How to Make Chicken Soup with Chickpeas and Spaghetti
Menu:Dinner,
Time: 30 min.
Complexity: easily
Servings: 4


Chicken soup with chickpeas and spaghetti - a detailed recipe.

Nutritional value per serving:
Calories 495, total fat 15 G., saturated fats 2 G., proteins 42 G., carbohydrates 45 G., fiber 7 G., cholesterol 91 mg, sodium 281 mg, sugar - G.


Ingredients:

  • 3 tbsp. l. olive oil
  • 120 g spaghetti, broken shortly along the entire length
  • 1 carrot, thinly sliced
  • 2 cloves garlic, chopped
  • 1 tsp ground cumin
  • 1/4 tsp ground cinnamon
  • 3/4 cup chopped cilantro
  • 4 cups lightly salted chicken broth
  • 1 can (450g) of canned chickpeas, drained and rinsed
  • 1 can (450 g) canned tomatoes, diced
  • Salt and freshly ground pepper
  • 2 chicken breast fillets (450 g each), cut into thin slices
Substituting ingredients
1 glass (st.) - 250 ml.
3/4 cup (st.) - 180 ml.
2/3 cup (st.) - 160 ml.
1/2 cup (st.) - 125 ml.
1/3 cup (st.) - 80 ml.
1/4 cup (st.) - 60 ml.
1 tablespoon (tbsp) - 15 ml.
1 teaspoon (tsp) - 5 ml.
1/5 teaspoon (tsp) - 1 ml.

We recommend

Preparation:

    Step 1
  • Heat olive oil in a saucepan over high heat.

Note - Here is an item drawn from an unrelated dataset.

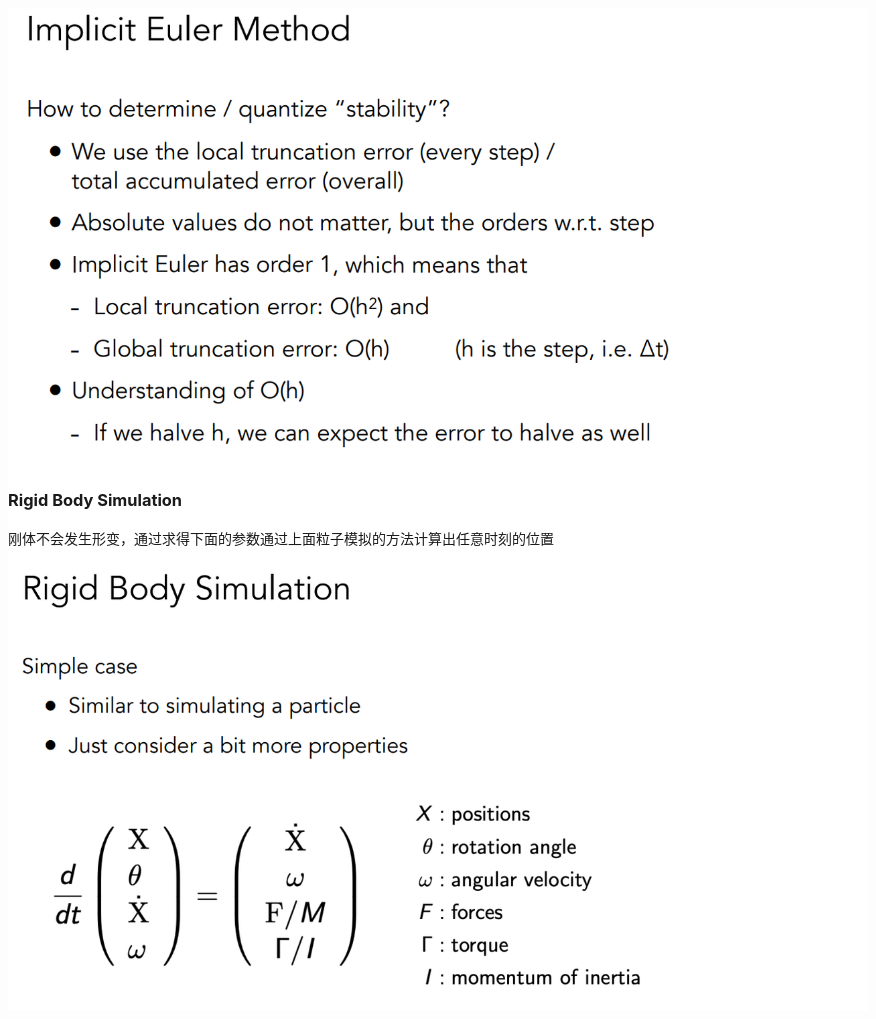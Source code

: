 ​	<img src="Notes.assets/1681395447164.png" alt="1681395447164" style="zoom:67%;" />

### Rigid Body Simulation 

刚体不会发生形变，通过求得下面的参数通过上面粒子模拟的方法计算出任意时刻的位置 

<img src="Notes.assets/1681397774042.png" alt="1681397774042" style="zoom:67%;" />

Add the spaghetti and cook, stirring, for about 2 minutes. Add the carrots, garlic, cumin, cinnamon, and half the cilantro and continue cooking, stirring, for about 1 minute. Pour in the chicken broth and 1 cup of water, add the chickpeas, tomatoes, and season with salt and pepper. Cover and bring to a boil, then reduce the heat, add the chicken, and simmer until tender, about 8 minutes. Ladle the chicken soup with chickpeas, garlic, carrots, and spaghetti into serving bowls and garnish with the remaining cilantro.